Exercise:
Exact copy, pictures excluded: print the lines from the one with "Hi Alex! This" through the final line of the records.

[Start of Attachment]

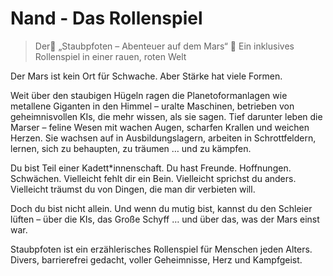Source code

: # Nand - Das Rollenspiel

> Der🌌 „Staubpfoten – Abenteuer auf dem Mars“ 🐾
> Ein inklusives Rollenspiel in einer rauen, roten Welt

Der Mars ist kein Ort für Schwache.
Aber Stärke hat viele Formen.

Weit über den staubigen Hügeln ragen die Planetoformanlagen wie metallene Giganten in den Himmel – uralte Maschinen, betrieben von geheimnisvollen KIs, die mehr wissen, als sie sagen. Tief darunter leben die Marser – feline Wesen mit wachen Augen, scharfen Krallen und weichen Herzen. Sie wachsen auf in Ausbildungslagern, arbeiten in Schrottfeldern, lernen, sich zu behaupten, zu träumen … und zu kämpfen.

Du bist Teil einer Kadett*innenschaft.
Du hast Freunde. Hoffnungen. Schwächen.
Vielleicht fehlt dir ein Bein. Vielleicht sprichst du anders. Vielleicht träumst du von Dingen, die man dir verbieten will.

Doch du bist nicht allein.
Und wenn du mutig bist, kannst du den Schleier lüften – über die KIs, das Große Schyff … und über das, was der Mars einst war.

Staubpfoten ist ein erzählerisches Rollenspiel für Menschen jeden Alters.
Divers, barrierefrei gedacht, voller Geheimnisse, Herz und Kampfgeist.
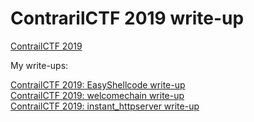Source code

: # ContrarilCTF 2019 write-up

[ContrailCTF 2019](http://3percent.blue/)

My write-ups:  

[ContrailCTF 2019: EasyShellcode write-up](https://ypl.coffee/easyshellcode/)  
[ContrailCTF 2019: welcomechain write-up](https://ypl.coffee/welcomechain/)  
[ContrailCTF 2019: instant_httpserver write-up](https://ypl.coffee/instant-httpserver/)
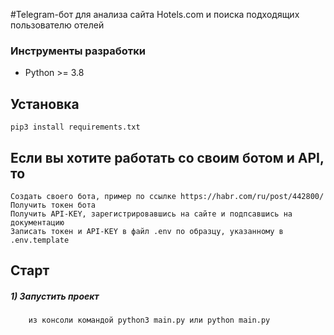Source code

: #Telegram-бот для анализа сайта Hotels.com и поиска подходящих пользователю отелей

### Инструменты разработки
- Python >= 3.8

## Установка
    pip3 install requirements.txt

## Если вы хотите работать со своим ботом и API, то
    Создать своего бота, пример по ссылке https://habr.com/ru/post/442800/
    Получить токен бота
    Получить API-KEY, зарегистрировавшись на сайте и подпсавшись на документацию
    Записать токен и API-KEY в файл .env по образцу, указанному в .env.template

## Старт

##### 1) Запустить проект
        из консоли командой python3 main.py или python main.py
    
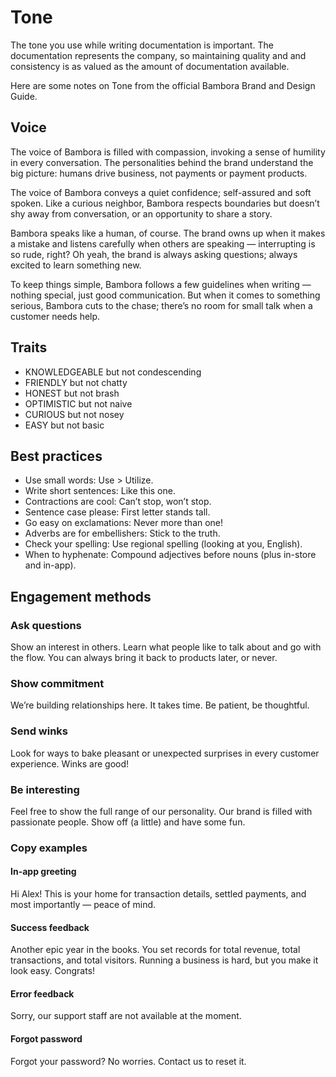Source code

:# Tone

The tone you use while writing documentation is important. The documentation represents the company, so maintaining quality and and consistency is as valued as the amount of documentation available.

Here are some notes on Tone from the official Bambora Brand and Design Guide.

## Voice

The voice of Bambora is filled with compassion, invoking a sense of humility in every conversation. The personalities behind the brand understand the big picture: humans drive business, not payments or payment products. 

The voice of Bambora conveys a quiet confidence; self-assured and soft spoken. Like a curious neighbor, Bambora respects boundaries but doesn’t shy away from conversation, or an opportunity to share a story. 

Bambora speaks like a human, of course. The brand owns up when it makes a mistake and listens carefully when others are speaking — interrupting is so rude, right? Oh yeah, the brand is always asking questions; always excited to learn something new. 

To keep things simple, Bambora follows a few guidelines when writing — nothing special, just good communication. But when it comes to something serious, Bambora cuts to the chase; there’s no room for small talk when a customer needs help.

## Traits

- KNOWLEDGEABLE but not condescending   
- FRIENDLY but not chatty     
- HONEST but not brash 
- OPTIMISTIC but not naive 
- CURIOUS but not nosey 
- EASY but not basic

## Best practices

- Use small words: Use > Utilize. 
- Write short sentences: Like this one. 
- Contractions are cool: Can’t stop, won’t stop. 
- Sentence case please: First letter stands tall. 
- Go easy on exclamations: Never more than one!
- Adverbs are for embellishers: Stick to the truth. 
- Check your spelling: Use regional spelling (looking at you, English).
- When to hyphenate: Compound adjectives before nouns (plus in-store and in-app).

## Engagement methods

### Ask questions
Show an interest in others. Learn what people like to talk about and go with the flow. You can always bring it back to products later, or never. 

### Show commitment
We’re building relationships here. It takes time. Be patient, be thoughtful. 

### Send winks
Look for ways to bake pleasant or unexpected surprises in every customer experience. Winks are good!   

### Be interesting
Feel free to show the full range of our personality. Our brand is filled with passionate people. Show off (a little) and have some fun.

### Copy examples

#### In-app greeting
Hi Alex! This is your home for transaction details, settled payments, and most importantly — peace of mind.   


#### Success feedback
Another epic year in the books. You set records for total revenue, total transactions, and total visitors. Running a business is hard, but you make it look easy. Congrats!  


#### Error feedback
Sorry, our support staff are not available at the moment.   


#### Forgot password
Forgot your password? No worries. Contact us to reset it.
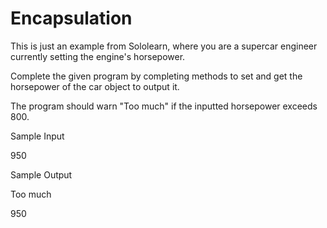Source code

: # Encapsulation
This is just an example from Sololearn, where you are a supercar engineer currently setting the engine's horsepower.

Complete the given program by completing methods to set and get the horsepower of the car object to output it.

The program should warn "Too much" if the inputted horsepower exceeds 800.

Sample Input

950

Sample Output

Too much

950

[End of Attachment]

Result for this task:
Hi Alex! This is your home for transaction details, settled payments, and most importantly — peace of mind.   


#### Success feedback
Another epic year in the books. You set records for total revenue, total transactions, and total visitors. Running a business is hard, but you make it look easy. Congrats!  


#### Error feedback
Sorry, our support staff are not available at the moment.   


#### Forgot password
Forgot your password? No worries. Contact us to reset it.
Source code

: # Encapsulation
This is just an example from Sololearn, where you are a supercar engineer currently setting the engine's horsepower.

Complete the given program by completing methods to set and get the horsepower of the car object to output it.

The program should warn "Too much" if the inputted horsepower exceeds 800.

Sample Input

950

Sample Output

Too much

950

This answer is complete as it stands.